• [Required work] Go through the listing below and show each line that has the word "your".

• [Material provided]

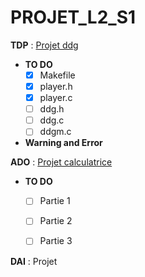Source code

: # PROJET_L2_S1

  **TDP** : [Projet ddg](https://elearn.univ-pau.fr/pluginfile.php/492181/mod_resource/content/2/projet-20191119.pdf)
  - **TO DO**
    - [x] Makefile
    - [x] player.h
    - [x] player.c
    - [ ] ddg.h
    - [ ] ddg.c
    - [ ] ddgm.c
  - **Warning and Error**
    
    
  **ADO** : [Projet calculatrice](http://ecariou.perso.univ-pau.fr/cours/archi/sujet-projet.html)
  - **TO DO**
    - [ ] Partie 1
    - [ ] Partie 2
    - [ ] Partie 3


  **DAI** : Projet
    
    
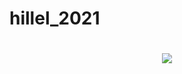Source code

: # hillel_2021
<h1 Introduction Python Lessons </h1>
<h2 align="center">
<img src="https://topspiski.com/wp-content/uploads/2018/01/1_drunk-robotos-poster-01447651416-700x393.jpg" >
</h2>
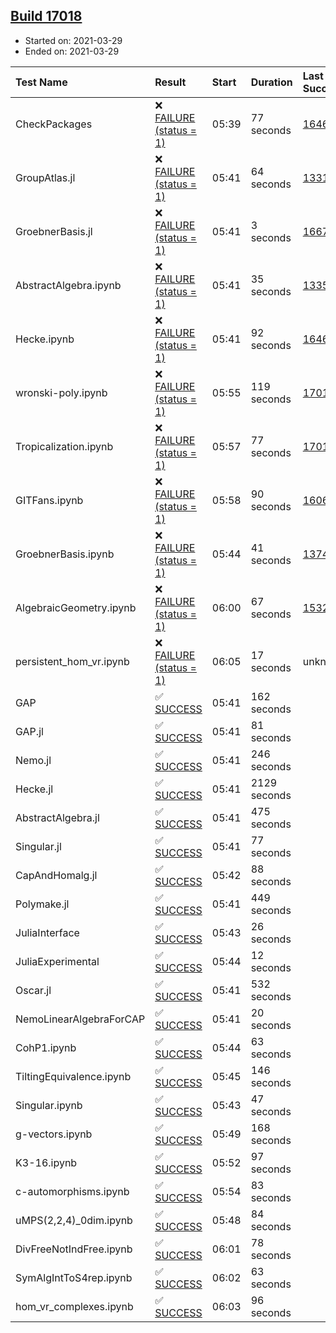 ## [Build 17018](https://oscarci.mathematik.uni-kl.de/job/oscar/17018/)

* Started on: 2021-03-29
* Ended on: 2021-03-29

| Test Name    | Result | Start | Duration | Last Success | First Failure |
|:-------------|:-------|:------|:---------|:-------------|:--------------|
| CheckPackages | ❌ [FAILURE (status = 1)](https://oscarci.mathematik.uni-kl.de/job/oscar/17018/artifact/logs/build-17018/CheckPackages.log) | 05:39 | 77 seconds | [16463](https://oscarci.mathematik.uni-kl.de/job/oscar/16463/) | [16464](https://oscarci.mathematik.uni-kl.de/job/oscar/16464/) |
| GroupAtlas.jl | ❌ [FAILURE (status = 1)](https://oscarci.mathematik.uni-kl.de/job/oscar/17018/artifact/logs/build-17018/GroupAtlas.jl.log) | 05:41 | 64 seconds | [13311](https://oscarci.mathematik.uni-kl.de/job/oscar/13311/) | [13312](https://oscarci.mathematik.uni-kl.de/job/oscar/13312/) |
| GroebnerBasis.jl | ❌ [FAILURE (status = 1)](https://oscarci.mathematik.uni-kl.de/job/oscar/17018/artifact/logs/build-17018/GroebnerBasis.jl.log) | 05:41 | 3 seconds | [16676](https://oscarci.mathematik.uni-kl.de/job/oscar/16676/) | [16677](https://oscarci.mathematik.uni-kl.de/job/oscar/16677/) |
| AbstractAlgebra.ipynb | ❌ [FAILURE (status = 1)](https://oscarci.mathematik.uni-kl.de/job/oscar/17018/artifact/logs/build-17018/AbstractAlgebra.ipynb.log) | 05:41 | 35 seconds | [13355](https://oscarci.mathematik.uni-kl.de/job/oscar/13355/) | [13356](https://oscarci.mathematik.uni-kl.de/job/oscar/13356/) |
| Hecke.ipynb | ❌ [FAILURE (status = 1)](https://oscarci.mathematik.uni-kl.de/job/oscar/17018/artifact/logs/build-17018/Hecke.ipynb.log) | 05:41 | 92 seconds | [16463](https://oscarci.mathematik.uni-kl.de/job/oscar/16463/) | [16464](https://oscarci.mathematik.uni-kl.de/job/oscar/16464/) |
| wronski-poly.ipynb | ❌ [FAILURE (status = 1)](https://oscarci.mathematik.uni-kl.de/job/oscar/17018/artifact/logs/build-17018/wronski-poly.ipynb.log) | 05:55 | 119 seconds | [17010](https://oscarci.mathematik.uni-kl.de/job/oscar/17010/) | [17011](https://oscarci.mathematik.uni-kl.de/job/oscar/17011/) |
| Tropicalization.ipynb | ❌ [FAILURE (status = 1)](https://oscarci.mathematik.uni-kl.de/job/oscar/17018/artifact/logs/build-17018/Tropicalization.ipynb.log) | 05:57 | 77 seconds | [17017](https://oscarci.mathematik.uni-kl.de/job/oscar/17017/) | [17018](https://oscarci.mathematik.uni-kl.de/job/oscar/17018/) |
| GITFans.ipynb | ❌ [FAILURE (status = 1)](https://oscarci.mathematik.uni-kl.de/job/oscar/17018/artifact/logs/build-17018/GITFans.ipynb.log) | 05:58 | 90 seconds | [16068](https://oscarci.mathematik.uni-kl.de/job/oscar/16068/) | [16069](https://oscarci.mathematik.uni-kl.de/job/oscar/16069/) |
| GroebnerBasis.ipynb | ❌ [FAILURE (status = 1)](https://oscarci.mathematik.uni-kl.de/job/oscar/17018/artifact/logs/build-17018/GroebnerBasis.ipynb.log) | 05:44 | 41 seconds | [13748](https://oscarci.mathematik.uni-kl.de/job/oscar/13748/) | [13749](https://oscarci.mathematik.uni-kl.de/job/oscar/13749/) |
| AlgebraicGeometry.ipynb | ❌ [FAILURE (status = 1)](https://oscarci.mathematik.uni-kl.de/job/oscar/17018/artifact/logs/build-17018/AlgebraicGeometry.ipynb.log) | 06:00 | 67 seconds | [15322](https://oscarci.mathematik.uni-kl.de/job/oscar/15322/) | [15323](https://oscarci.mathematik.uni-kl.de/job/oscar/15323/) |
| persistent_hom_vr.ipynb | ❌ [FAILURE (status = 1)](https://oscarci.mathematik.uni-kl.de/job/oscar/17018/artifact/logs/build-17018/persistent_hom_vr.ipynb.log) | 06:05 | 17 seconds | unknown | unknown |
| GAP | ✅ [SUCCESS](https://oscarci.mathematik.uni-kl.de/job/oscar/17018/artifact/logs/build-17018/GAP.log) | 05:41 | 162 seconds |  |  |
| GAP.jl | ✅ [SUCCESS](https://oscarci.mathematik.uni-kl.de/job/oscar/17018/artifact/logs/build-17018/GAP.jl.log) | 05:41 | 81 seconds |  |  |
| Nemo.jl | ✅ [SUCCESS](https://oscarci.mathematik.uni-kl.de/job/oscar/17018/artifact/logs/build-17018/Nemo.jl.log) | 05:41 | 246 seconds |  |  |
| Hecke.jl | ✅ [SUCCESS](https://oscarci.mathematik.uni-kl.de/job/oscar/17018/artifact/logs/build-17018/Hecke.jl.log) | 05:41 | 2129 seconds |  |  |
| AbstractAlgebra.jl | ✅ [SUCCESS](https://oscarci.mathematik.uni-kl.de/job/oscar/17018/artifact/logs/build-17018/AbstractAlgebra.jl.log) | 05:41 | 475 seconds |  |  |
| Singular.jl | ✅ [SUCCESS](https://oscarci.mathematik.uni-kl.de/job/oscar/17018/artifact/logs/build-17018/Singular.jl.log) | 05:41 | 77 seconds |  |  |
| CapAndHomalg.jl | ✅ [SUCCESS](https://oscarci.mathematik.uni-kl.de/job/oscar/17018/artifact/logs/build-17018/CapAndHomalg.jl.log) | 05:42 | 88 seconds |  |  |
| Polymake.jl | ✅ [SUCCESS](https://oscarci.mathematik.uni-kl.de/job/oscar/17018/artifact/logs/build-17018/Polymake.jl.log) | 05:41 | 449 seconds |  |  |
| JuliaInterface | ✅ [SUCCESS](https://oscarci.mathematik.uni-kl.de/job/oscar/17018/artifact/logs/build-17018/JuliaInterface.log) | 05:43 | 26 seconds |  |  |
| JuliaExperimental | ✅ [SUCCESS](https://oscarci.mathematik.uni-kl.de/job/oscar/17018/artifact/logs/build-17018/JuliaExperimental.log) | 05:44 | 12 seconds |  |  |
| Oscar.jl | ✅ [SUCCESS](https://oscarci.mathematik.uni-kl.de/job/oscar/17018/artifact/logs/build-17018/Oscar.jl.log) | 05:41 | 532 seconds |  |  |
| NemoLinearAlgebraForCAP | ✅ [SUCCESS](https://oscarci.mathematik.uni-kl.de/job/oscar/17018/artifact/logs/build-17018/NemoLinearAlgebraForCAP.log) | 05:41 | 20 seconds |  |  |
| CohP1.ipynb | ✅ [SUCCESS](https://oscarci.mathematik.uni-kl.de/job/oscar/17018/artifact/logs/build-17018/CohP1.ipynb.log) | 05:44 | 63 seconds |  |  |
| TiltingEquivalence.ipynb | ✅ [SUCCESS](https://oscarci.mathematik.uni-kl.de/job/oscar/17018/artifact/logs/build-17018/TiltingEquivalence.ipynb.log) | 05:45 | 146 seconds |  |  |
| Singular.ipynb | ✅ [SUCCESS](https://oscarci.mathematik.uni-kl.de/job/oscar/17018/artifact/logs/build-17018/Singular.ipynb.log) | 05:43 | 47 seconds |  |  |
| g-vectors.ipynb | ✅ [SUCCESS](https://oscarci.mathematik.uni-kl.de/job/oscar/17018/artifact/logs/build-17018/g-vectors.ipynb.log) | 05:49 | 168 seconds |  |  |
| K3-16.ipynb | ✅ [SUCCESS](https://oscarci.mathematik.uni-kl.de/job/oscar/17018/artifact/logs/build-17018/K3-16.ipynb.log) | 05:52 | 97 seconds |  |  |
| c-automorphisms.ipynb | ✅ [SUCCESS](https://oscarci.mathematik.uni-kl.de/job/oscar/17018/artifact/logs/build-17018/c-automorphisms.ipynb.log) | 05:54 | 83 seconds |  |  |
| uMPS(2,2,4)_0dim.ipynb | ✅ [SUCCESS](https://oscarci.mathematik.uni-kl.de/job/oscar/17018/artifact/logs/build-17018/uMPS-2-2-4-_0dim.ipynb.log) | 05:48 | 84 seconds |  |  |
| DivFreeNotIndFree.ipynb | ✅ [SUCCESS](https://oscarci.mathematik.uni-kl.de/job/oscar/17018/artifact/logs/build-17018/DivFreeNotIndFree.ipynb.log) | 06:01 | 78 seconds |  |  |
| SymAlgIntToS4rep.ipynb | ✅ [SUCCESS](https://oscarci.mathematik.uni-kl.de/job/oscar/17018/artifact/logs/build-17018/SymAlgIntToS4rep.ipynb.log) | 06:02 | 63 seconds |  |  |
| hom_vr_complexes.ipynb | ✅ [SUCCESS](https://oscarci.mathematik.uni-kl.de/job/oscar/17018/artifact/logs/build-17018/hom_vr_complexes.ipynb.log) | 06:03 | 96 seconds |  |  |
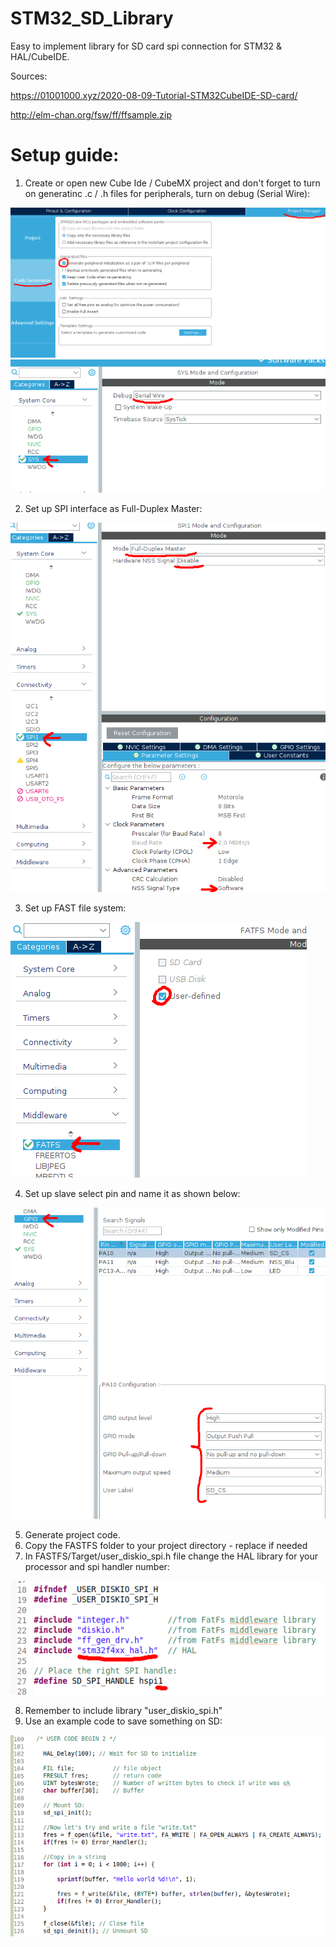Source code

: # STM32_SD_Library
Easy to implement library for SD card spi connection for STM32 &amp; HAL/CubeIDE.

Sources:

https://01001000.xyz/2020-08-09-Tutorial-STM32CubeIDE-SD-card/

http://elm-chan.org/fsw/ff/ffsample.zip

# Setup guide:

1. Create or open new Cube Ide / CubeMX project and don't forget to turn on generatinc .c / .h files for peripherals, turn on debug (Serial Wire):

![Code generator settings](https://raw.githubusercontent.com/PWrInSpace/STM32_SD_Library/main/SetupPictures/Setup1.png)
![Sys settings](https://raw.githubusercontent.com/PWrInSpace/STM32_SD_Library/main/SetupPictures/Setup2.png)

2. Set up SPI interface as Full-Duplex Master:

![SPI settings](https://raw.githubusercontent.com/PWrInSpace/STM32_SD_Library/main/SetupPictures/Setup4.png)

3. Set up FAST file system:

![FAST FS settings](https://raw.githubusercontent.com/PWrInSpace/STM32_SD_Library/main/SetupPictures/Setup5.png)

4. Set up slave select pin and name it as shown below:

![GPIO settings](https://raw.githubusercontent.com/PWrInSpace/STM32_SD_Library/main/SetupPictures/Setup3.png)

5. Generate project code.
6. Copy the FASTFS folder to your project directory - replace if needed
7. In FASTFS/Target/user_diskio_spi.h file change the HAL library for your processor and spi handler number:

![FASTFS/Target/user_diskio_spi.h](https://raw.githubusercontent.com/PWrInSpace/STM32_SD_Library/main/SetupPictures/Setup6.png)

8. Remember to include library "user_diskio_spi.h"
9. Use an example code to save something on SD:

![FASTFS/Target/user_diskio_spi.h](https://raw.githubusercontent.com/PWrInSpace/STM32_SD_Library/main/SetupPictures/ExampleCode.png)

• [Result for this exercise]
6. Copy the FASTFS folder to your project directory - replace if needed
7. In FASTFS/Target/user_diskio_spi.h file change the HAL library for your processor and spi handler number:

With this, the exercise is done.